1 2
nderwater
nderwater UltimaDork
2/26/20 6:23 a.m.

All right guys, here's a question for you. I just moved into a new house and nearly all of the lights in the house (we're talking 80 bulbs) are incandescent, with a bunch more tiny halogens and candelabra bulbs.  Eventually I'd like to swap everything to LED but don't I want to spend a fortune doing it.

Setting aside the little bulbs for now, I need about 50 standard bulbs and about 30 standard size 'flood' style bulbs.  The flood bulbs (set in recessed cans) need to be dimmable.  And I don't want to spend a small fortune to replace them.

I've had mixed results with cheap LEDs from Walm*rt, Amaz*n and Ik*a (trying not to invite canoes to the party).  Some die early deaths, others only dim to 50% instead of 5-10%, and others flicker or strobe when dimmed.  Is there any particular brand that you'd recommend for long life at low cost?  For reliability?  What are the best sources to find them?

alfadriver
alfadriver MegaDork
2/26/20 6:29 a.m.

I want to keep an eye on this thread for good dimmable LEDs.  

But would like to add the 12V kind that are direct replacements for the under counter lighting.

nderwater
nderwater UltimaDork
2/26/20 6:42 a.m.

The under-cabinet lights here are all halogen and really heat up the bottom shelf of the cabinets.

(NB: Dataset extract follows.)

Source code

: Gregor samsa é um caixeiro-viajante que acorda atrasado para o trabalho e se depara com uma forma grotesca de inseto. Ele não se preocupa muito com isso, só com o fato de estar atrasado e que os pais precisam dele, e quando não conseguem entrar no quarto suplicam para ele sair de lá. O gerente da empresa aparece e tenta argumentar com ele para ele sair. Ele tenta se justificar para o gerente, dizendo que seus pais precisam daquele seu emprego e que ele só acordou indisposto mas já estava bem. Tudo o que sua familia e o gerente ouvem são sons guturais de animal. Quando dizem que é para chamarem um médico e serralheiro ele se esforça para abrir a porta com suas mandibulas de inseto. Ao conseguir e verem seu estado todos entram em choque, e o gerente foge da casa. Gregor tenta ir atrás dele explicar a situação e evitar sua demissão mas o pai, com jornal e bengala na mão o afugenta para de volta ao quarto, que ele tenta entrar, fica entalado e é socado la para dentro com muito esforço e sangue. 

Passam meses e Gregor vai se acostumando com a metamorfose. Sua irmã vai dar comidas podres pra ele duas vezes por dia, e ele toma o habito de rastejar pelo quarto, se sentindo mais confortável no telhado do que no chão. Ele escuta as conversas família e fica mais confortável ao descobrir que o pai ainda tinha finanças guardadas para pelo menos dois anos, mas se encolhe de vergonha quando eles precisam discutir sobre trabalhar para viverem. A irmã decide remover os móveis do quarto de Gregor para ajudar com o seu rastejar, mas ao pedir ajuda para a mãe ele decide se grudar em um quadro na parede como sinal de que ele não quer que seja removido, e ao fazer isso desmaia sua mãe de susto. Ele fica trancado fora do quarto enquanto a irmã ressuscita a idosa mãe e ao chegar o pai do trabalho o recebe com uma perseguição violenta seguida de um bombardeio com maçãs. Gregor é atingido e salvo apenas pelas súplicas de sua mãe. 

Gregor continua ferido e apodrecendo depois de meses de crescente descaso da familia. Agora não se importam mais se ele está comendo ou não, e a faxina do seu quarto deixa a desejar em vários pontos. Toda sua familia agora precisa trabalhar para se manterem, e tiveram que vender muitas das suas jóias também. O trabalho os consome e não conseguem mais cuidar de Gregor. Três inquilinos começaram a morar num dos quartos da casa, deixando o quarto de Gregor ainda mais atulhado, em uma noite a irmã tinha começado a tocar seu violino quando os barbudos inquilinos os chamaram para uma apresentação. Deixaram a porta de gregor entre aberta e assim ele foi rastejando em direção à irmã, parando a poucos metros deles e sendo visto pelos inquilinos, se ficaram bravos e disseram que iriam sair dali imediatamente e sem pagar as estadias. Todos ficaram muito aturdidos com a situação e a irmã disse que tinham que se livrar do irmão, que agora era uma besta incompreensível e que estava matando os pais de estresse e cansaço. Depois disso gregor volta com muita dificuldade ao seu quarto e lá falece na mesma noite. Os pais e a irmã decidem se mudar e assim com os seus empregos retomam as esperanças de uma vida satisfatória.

I was thinking of replacing them with inexpensive long-strip LEDs but would love to hear if anyone has found better solutions.

BoxheadTim
BoxheadTim GRM+ Memberand MegaDork
2/26/20 6:49 a.m.

I've been replacing a bunch of CFL bulbs with LEDs in the current house as well. I made the mistake of using a bunch of non-dimmable WalM*rt Great Value floods - they work well, but they're not dimmable. Doh.

I like the dimmable Philips floods you can also get at the same chain of stores, much nicer light and, well, dimmable. They're not that much more expensive than the Great Value brand once, but IIRC still somewhere around $12 for two. What I ended up doing was replace the CFLs and LEDs in the high traffic areas with Philips and Sylvania and leave the rest alone for now.

Ian F
Ian F MegaDork
2/26/20 6:51 a.m.

Be sure to pay attention to the "color" of the LED lamps.  Sometimes listed as "warm white" or whatever, the technical term is Kelvin and goes from around 3000K to 5000K.  The lower the number, the "warmer" or less blue the light output will be.  The higher the number, the more accurate visual colors will appear. Some fixtures have adjustable color outputs.

Why I bring this up is you'll want to pick a color and then remember it when buying new lamps.  Because when you put two lamps with different color can look... kinda bad.  Or at least keep all of the lamps in a room or area the same color.

Like anything, you'll often get what you pay for with LED lamps.  

When looking for lamps for existing recessed can fixtures, make sure the LED replacement lamp is rated for use in an enclosed fixture - many A19 (standard bulb) LED equivalents are not.

Dusterbd13-michael
Dusterbd13-michael MegaDork
2/26/20 6:51 a.m.

Around here, habitat for humanity restore has a lone of led bulbs in a green and black box.  About a dollar a bulb. My whole house is done with them now, with only one failed bulb in two years. The floods dim fine in the kitchen. 

RossD
RossD MegaDork
2/26/20 7:09 a.m.

For living rooms, bedrooms I like 2700k or there abouts.

Basement or garage can be higher. But mix one 5500K into a room of 2700K, and I think I would go crazy. 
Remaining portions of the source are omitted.